By Quaid Najmi
Mumbai, May 2 (IANS): A political war of words erupted in Maharashtra on Saturday over the Centre's move to station the International Financial Services Centre (IFSC) Authority in Gujarat.
The Centre issued a notification on April 27 declaring Gandhinagar in Gujarat as the headquarters of the IFSC Authority, at the Gujarat International Financial-Tech (GIFT) City.
While Maharashtra's ruling Maha Vikas Aghadi government of Shiv Sena-Nationalist Congress Party-Congress was left rattled by the move, Bharatiya Janata Party's leader of Opposition Devendra Fadnavis defended the Centre's move.
Shiv Sena leader and Industry Minister Subhash Desai said it is "natural" for the IFSC to be in Mumbai, which is acknowledged as the country's financial capital.
"Just giving a name does not make a financial capital. The world knows Mumbai and its financial might," Desai said.
"This is a disappointing move and against Mumbai's established status as the nation's financial capital. The PM must not only think of his home state, but of the nation as a whole. We shall request the Centre to reconsider the move," said NCP President Sharad Pawar.
State Congress President and Revenue Minister Balasaheb Thorat termed the decision as intended to lower Mumbai's stature, and wanted to know why the state BJP was silent on the issue.
"The Centre must rescind the decision. After all, Mumbai is the financial hub of the country," Thorat said.
Desai said that Mumbai already has the BSE, NSE, SEBI, RBI, headquarters of various banks and financial companies.
Stoutly supporting the Centre, Fadnavis said that way back in February 2007, the Percy Mistry Committee had submitted a report on this issue, but till 2014, the Congress-NCP government in Maharashtra did nothing in the matter, nor did the then UPA Government at the Centre take any steps.

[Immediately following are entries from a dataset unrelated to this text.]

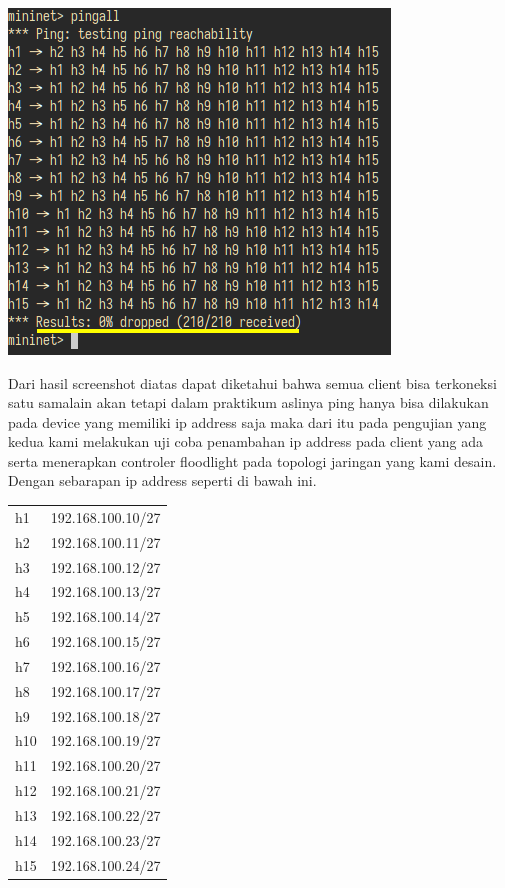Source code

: \begin{center}
\includegraphics[width=3.989in,height=3.6138in]{gambar/pingall.png}
\end{center}

Dari hasil screenshot diatas dapat diketahui bahwa semua client bisa terkoneksi satu samalain akan tetapi dalam
praktikum aslinya ping hanya bisa dilakukan pada device yang memiliki ip address saja maka dari itu pada pengujian yang
kedua kami melakukan uji coba penambahan ip address pada client yang ada serta menerapkan controler floodlight pada
topologi jaringan yang kami desain. Dengan sebarapan ip address seperti di bawah ini.


\begin{center}
\tablefirsthead{}
\tablehead{}
\tabletail{}
\tablelasttail{}
\begin{supertabular}{|m{1.1087599in}|m{1.7934599in}|}
\hline
{} &
\centering{}\\\hline
\centering h1 &
192.168.100.10/27\\\hline
\centering h2 &
192.168.100.11/27\\\hline
\centering h3 &
192.168.100.12/27\\\hline
\centering h4 &
192.168.100.13/27\\\hline
\centering h5 &
192.168.100.14/27\\\hline
\centering h6 &
192.168.100.15/27\\\hline
\centering h7 &
192.168.100.16/27\\\hline
\centering h8 &
192.168.100.17/27\\\hline
\centering h9 &
192.168.100.18/27\\\hline
\centering h10 &
192.168.100.19/27\\\hline
\centering h11 &
192.168.100.20/27\\\hline
\centering h12 &
192.168.100.21/27\\\hline
\centering h13 &
192.168.100.22/27\\\hline
\centering h14 &
192.168.100.23/27\\\hline
\centering h15 &
192.168.100.24/27\\\hline
\end{supertabular}
\end{center}


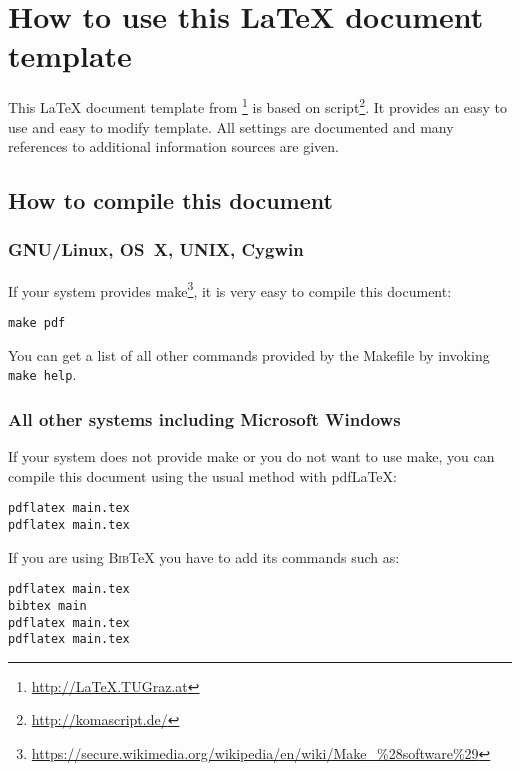 
\section{How to use this \LaTeX{} document template}

This \LaTeX{} document template from
\vkLaT\footnote{\url{http://LaTeX.TUGraz.at}} is based on 
script\footnote{\url{http://komascript.de/}}. It provides an easy to use and
easy to modify template. All settings are documented and many references to
additional information sources are given.

\subsection{How to compile this document}

\subsubsection{\textsc{GNU}/Linux, \textsc{OS~X}, \textsc{UNIX}, Cygwin}

If your system provides 
make\footnote{\url{https://secure.wikimedia.org/wikipedia/en/wiki/Make\_\%28software\%29}},
it is very easy to compile this document:

\begin{verbatim}
make pdf
\end{verbatim}

You can get a list of all other commands provided by the Makefile by invoking
\texttt{make help}.

\subsubsection{All other systems including Microsoft Windows}

If your system does not provide  make or you do not want to use  make,
you can compile this document using the usual method with pdf\LaTeX{}:

\begin{verbatim}
pdflatex main.tex
pdflatex main.tex
\end{verbatim}

If you are using \textsc{Bib}\TeX{} you have to add its commands such as:

\begin{verbatim}
pdflatex main.tex
bibtex main
pdflatex main.tex
pdflatex main.tex
\end{verbatim}

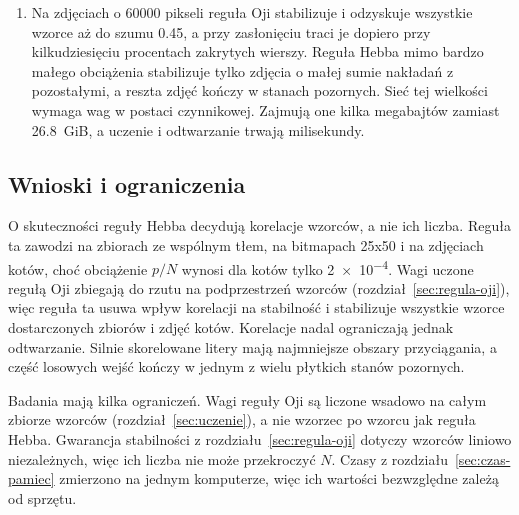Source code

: \begin{enumerate}
    \item {}
    Na zdjęciach o \num{60000} pikseli reguła Oji stabilizuje i odzyskuje wszystkie wzorce aż do szumu \num{0.45}, a przy zasłonięciu traci je dopiero przy kilkudziesięciu procentach zakrytych wierszy. Reguła Hebba mimo bardzo małego obciążenia stabilizuje tylko zdjęcia o małej sumie nakładań z pozostałymi, a reszta zdjęć kończy w stanach pozornych. Sieć tej wielkości wymaga wag w postaci czynnikowej. Zajmują one kilka megabajtów zamiast \qty{26.8}{GiB}, a uczenie i odtwarzanie trwają milisekundy.
\end{enumerate}

\subsection{Wnioski i ograniczenia}
\label{sec:wnioski}

O skuteczności reguły Hebba decydują korelacje wzorców, a nie ich liczba. Reguła ta zawodzi na zbiorach ze wspólnym tłem, na bitmapach \mbox{25x50} i na zdjęciach kotów, choć obciążenie $p/N$ wynosi dla kotów tylko \num{2e-4}. Wagi uczone regułą Oji zbiegają do rzutu na podprzestrzeń wzorców (rozdział~\ref{sec:regula-oji}), więc reguła ta usuwa wpływ korelacji na stabilność i stabilizuje wszystkie wzorce dostarczonych zbiorów i zdjęć kotów. Korelacje nadal ograniczają jednak odtwarzanie. Silnie skorelowane litery mają najmniejsze obszary przyciągania, a część losowych wejść kończy w jednym z wielu płytkich stanów pozornych.

Badania mają kilka ograniczeń. Wagi reguły Oji są liczone wsadowo na całym zbiorze wzorców (rozdział~\ref{sec:uczenie}), a nie wzorzec po wzorcu jak reguła Hebba. Gwarancja stabilności z rozdziału~\ref{sec:regula-oji} dotyczy wzorców liniowo niezależnych, więc ich liczba nie może przekroczyć $N$. Czasy z rozdziału~\ref{sec:czas-pamiec} zmierzono na jednym komputerze, więc ich wartości bezwzględne zależą od sprzętu.
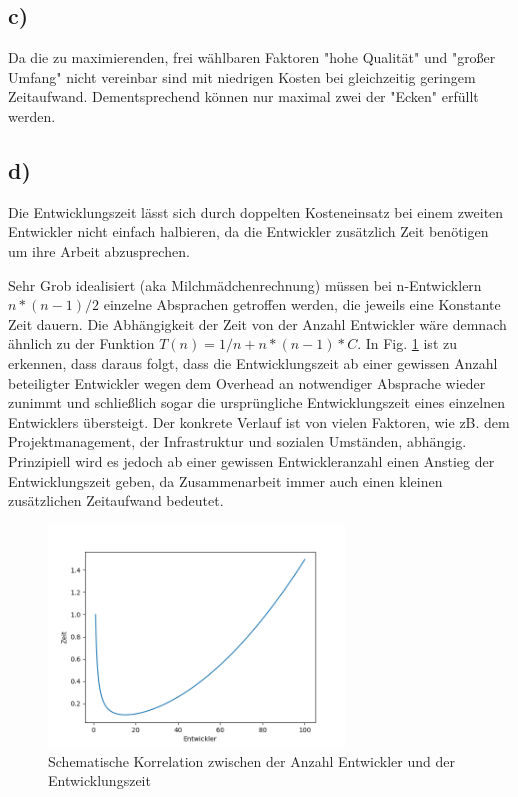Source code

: \subsection*{c)}
Da die zu maximierenden, frei wählbaren Faktoren "hohe Qualität" und "großer Umfang" nicht vereinbar sind mit niedrigen Kosten bei gleichzeitig geringem Zeitaufwand. Dementsprechend können nur maximal zwei der "Ecken" erfüllt werden.

\subsection*{d)}
Die Entwicklungszeit lässt sich durch doppelten Kosteneinsatz bei einem zweiten Entwickler nicht einfach halbieren, da die Entwickler zusätzlich Zeit benötigen um ihre Arbeit abzusprechen. 

Sehr Grob idealisiert (aka Milchmädchenrechnung) müssen bei n-Entwicklern $ n*(n-1) / 2$ einzelne Absprachen getroffen werden, die jeweils eine Konstante Zeit dauern. Die Abhängigkeit der Zeit von der Anzahl Entwickler wäre demnach ähnlich zu der Funktion $T(n) = 1/n + n * (n-1) * C $. In Fig. \ref{img:plot} ist zu erkennen, dass daraus folgt, dass die Entwicklungszeit ab einer gewissen Anzahl beteiligter Entwickler wegen dem Overhead an notwendiger Absprache wieder zunimmt und schließlich sogar die ursprüngliche Entwicklungszeit eines einzelnen Entwicklers übersteigt. Der konkrete Verlauf ist von vielen Faktoren, wie zB. dem Projektmanagement, der Infrastruktur und sozialen Umständen, abhängig. Prinzipiell wird es jedoch ab einer gewissen Entwickleranzahl einen Anstieg der Entwicklungszeit geben, da Zusammenarbeit immer auch einen kleinen zusätzlichen Zeitaufwand bedeutet. 

\begin{figure} [h]
	\centering
	\includegraphics[width=0.7\textwidth]{./src/plot.png}
	\caption{Schematische Korrelation zwischen der Anzahl Entwickler und der Entwicklungszeit}
	\label{img:plot}
\end{figure}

"In 2007, at the Vibrant Gujarat Summit, the then Gujarat CM (Narendra Modi, now the PM) announced GIFT City to be developed as an IFSC and started working on it, and by 2012 it was ready for take-off. In 2015, the NDA government enacted the law to govern IFSC and the GIFT City proposal was submitted," Fadnavis said.
Even the then BJP-Shiv Sena government in Maharashtra submitted its proposal for Mumbai, but it faced technical hitches as it lacked 50 hectares of contiguous land in Bandra Kurla Complex.
GIFT City was already in an advanced stage so it got approval, but later the Maharashtra government found a solution by appointing consultants for making and submitting its proposal, he added, saying all this did not happen in a day.
"As there were reservations over giving 2 IFSCs in one country, we also got around to that by proposing that the Bullet Train hub in BKC must be integrated with the IFSC building, to which the Centre and the railways have agreed," Fadnavis pointed out.
He said some countries have two IFSCs, and the Maharashtra government's proposal is "alive, and not rejected", so the state government should do the needful in the matter.
"The state government, in order to hide its own shortcomings is targeting the Modi government for the decision. Mumbai already has a complete eco-system for an IFSC and the two (Mumbai and Gandhinagar) IFSCs can be complementary to each other," Fadnavis urged.
State Congress General Secretary and Spokesperson Sachin Sawant alleged it as "deceit" by the state BJP and Fadnavis on his own home-state by helping the Modi government to set it up in Gujarat.
"It was only when Congress objected that a task force headed by a former Minister of State for Finance Jayant Sinha was appointed to consider the feasibility of IFSC in Mumbai. Later, the then Mumbai BJP President Ashish Shelar also misled by claiming that after discussions with the Centre, a second IFSC has been permitted -- at the cost of Maharashtra," Sawant told IANS.
Even that proved to be a lie, Sawant said, after the then Finance Minister Arun Jaitley informed a Gujarat BJP MP Ramsinh Rathwa that a IFSC had already been set up in Gujarat, and no other such financial could be considered.
Coming down heavily on the state BJP, he said it not only worked against Maharashtra's interests while in power for five years, but even during the ongoing Covid-19 pandemic, instead of contributing to the CM Relief Fund, its MPs, MLAs and corporators were contributing to the PM CARE Fund.
Education Minister Varsha Gaikwad gave her own epitaph by saying: "Rest In Peace IFSC dream of Mumbai. Mumbai is again robbed of its opportunity to become an IFSC destination due to special biased love of our PM for Gujarat. PM is for the country or just for one state?"